I’m writing this because I often see ineffective reactions to “magical” code. Namely, 1) identify code that is frustrating, 2) complain on Twitter or Slack, 3) there is no step 3. Getting frustrated is okay and normal! Contributing only negative energy to the situation is not.

Instead, once I find a thing frustrating, I try to step back and figure out what’s going on. How does this bit of code or tool work? Am I doing something that it recommends against or doesn’t expect? Can I get back on the “golden path” the code is built for? Can I find the code and understand what’s going on by reading it? Often some combination of these side quests puts me back on my way an out of frustration’s way.

Other times, I don’t have time for a side quest of understanding. If that’s the case, I make a mental note that “here be dragons” and try to work around it until I’m done with my main quest. Next time I come across that mental map and remember “oh, there were dragons here!”, I try to understand the situation a little better.

For example, I have a “barely tolerating” relationship with webpack. I’m glad it exists, it mostly works well, but I feel its human factors leave a lot to be desired. It took a few dives into how it works and how to configure it before I started to develop a mental model for what’s going on such that I didn’t feel like it was constantly burning me. I probably even complained about this in the confidence of friends, but for my own personal assurances, attached the caveat of “this is magical because it’s unfamiliar to me.”

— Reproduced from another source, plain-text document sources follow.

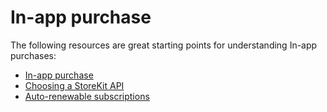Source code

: # In-app purchase

The following resources are great starting points for understanding In-app purchases: 
* [In-app purchase](https://developer.apple.com/in-app-purchase/)
* [Choosing a StoreKit API](https://developer.apple.com/documentation/storekit/in-app_purchase/choosing_a_storekit_api_for_in-app_purchases)
* [Auto-renewable subscriptions](https://developer.apple.com/app-store/subscriptions/)

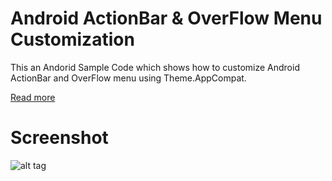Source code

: # Android ActionBar & OverFlow Menu Customization

This an Andorid Sample Code which shows how to customize Android ActionBar and OverFlow menu using Theme.AppCompat.

[Read more](http://scriptedpapers.com/2015/02/12/android-action-bar-and-overflow-menu-customization-with-theme-appcompat/)

# Screenshot

![alt tag](https://raw.githubusercontent.com/maheswaranapk/AndroidActionBarOverFlowMenuCustomization/master/screenshots/OverFlowmenuScreenShot.png)
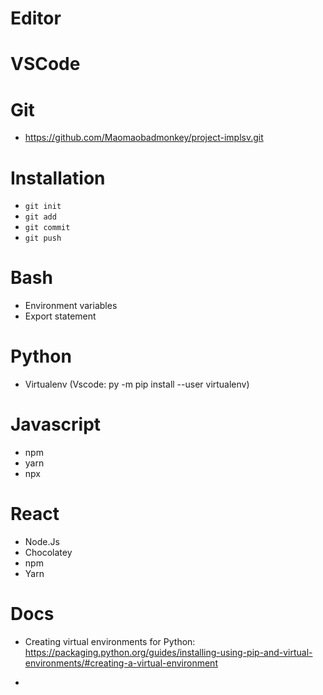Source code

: 

# Editor

# VSCode

# Git
- https://github.com/Maomaobadmonkey/project-implsv.git

# Installation
- `git init`
- `git add`
- `git commit`
- `git push`

# Bash
- Environment variables
- Export statement

# Python
- Virtualenv (Vscode: py -m pip install --user virtualenv)

# Javascript

- npm
- yarn
- npx

# React 
- Node.Js
- Chocolatey
- npm
- Yarn

# Docs 
- Creating virtual environments for Python: https://packaging.python.org/guides/installing-using-pip-and-virtual-environments/#creating-a-virtual-environment

-

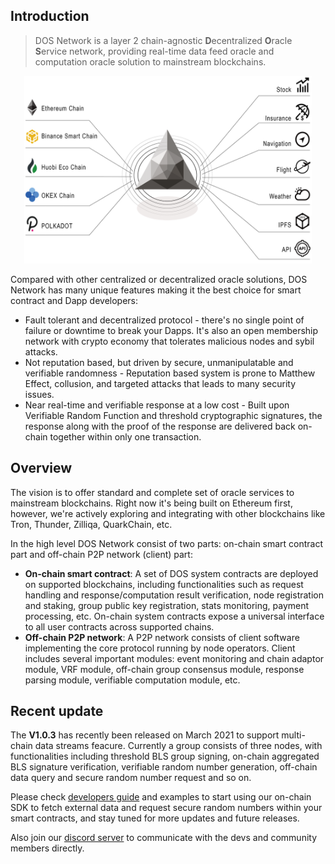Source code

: ## Introduction
> DOS Network is a layer 2 chain-agnostic **D**ecentralized **O**racle **S**ervice network, providing real-time data feed oracle and computation oracle solution to mainstream blockchains.

<p align="center">
  <img width="460" height="300" src="https://raw.githubusercontent.com/DOSNetwork/docs/master/_media/overview.png">
</p>

Compared with other centralized or decentralized oracle solutions, DOS Network has many unique features making it the best choice for smart contract and Dapp developers:
- Fault tolerant and decentralized protocol - there's no single point of failure or downtime to break your Dapps. It's also an open membership network with crypto economy that tolerates malicious nodes and sybil attacks.
- Not reputation based, but driven by secure, unmanipulatable and verifiable randomness - Reputation based system is prone to Matthew Effect, collusion, and targeted attacks that leads to many security issues.
- Near real-time and verifiable response at a low cost - Built upon Verifiable Random Function and threshold cryptographic signatures, the response along with the proof of the response are delivered back on-chain together within only one transaction.


## Overview
The vision is to offer standard and complete set of oracle services to mainstream blockchains. Right now it's being built on Ethereum first, however, we're actively exploring and integrating with other blockchains like Tron, Thunder, Zilliqa, QuarkChain, etc.

In the high level DOS Network consist of two parts: on-chain smart contract part and off-chain P2P network (client) part:
* **On-chain smart contract**: A set of DOS system contracts are deployed on supported blockchains, including functionalities such as request handling and response/computation result verification, node registration and staking, group public key registration, stats monitoring, payment processing, etc. On-chain system contracts expose a universal interface to all user contracts across supported chains.
* **Off-chain P2P network**: A P2P network consists of client software implementing the core protocol running by node operators. Client includes several important modules: event monitoring and chain adaptor module, VRF module, off-chain group consensus module, response parsing module, verifiable computation module, etc.


## Recent update
The **V1.0.3** has recently been released on March 2021 to support multi-chain data streams feacure. Currently a group consists of three nodes, with functionalities including threshold BLS group signing, on-chain aggregated BLS signature verification, verifiable random number generation, off-chain data query and secure random number request and so on.

Please check [developers guide](contents/blockchains/ethereum) and examples to start using our on-chain SDK to fetch external data and request secure random numbers within your smart contracts, and stay tuned for more updates and future releases.

Also join our [discord server]() to communicate with the devs and community members directly.
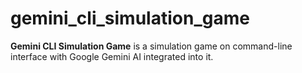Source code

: # gemini_cli_simulation_game

**Gemini CLI Simulation Game** is a simulation game on command-line interface with Google Gemini AI 
integrated into it.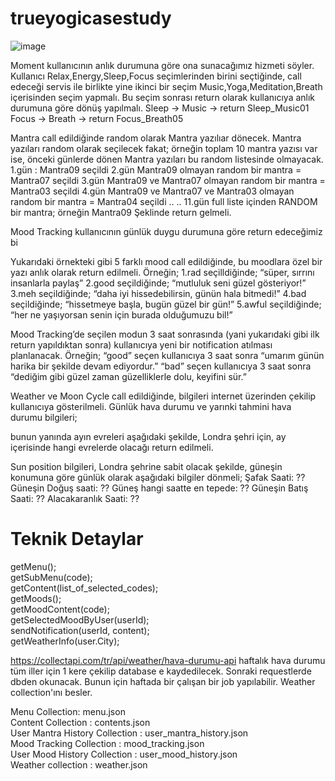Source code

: # trueyogicasestudy

 ![image](https://user-images.githubusercontent.com/10465339/125210060-e7b7dd80-e2a5-11eb-867d-dda9d26d8c71.png)

Moment kullanıcının anlık durumuna göre ona sunacağımız hizmeti söyler. 
Kullanıcı Relax,Energy,Sleep,Focus seçimlerinden birini seçtiğinde, call edeceği servis ile birlikte yine ikinci bir seçim Music,Yoga,Meditation,Breath içerisinden seçim yapmalı. Bu seçim sonrası return olarak kullanıcıya anlık durumuna göre dönüş yapılmalı.
Sleep -> Music -> return Sleep_Music01 
Focus -> Breath -> return Focus_Breath05



Mantra call edildiğinde random olarak Mantra yazılıar dönecek. Mantra yazıları random olarak seçilecek fakat; örneğin toplam 10 mantra yazısı var ise, önceki günlerde dönen Mantra yazıları bu random listesinde olmayacak.
1.gün : Mantra09 seçildi
2.gün Mantra09 olmayan random bir mantra = Mantra07 seçildi
3.gün Mantra09 ve Mantra07 olmayan random bir mantra = Mantra03 seçildi
4.gün Mantra09 ve Mantra07 ve Mantra03 olmayan random bir mantra = Mantra04 seçildi
..
..
11.gün full liste içinden RANDOM bir mantra; örneğin Mantra09
Şeklinde return gelmeli.



Mood Tracking kullanıcının günlük duygu durumuna göre return edeceğimiz bi
 
Yukarıdaki örnekteki gibi 5 farklı mood call edildiğinde, bu moodlara özel bir yazı anlık olarak return edilmeli.
Örneğin;
1.rad seçilldiğinde; “süper, sırrını insanlarla paylaş”
2.good seçildiğinde; “mutluluk seni güzel gösteriyor!”
3.meh seçildiğinde; “daha iyi hissedebilirsin, günün hala bitmedi!”
4.bad seçildiğinde; “hissetmeye başla, bugün güzel bir gün!”
5.awful seçildiğinde; “her ne yaşıyorsan senin için burada olduğumuzu bil!”

Mood Tracking’de seçilen modun 3 saat sonrasında (yani yukarıdaki gibi ilk return yapıldıktan sonra) kullanıcıya yeni bir notification atılması planlanacak. 
Örneğin;
“good” seçen kullanıcıya 3 saat sonra “umarım günün harika bir şekilde devam ediyordur.”
“bad” seçen kullanıcıya 3 saat sonra “dediğim gibi güzel zaman güzelliklerle dolu, keyifini sür.”


Weather ve Moon Cycle call edildiğinde, bilgileri internet üzerinden çekilip kullanıcıya gösterilmeli. Günlük hava durumu ve yarınki tahmini hava durumu bilgileri;
 
bunun yanında ayın evreleri aşağıdaki şekilde, Londra şehri için, ay içerisinde hangi evrelerde olacağı return edilmeli.
 

Sun position bilgileri, Londra şehrine sabit olacak şekilde, güneşin konumuna göre günlük olarak aşağıdaki bilgiler dönmeli;
Şafak Saati: ??
Güneşin Doğuş saati: ??
Güneş hangi saatte en tepede: ??
Güneşin Batış Saati: ??
Alacakaranlık Saati: ??





# Teknik Detaylar
getMenu();  
getSubMenu(code);  
getContent(list_of_selected_codes);  
getMoods();  
getMoodContent(code);  
getSelectedMoodByUser(userId);  
sendNotification(userId, content);  
getWeatherInfo(user.City);  
  
https://collectapi.com/tr/api/weather/hava-durumu-api haftalık hava durumu tüm iller için 1 kere çekilip database e kaydedilecek. Sonraki requestlerde dbden okunacak. Bunun için haftada bir çalışan bir job yapılabilir.  Weather collection'ını besler.  
  
Menu Collection: menu.json  
Content Collection : contents.json  
User Mantra History Collection : user_mantra_history.json  
Mood Tracking Collection : mood_tracking.json  
User Mood History Collection :  user_mood_history.json  
Weather collection : weather.json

Which brings me to my last caveat: all this advice works for me because I’ve been programming for quite a while. I have tons of knowledge, the kind anyone can read and the kind you have to win by experience, to draw upon. If you’re still in your first decade of programming, nearly everything will seem like magic. Worse, it’s hard to tell what’s useful magic, what’s virtuous magic, and what’s plain-old mediocre code. In that case: when you’re confronted with magic, consult me or your nearest Adam-like collaborator.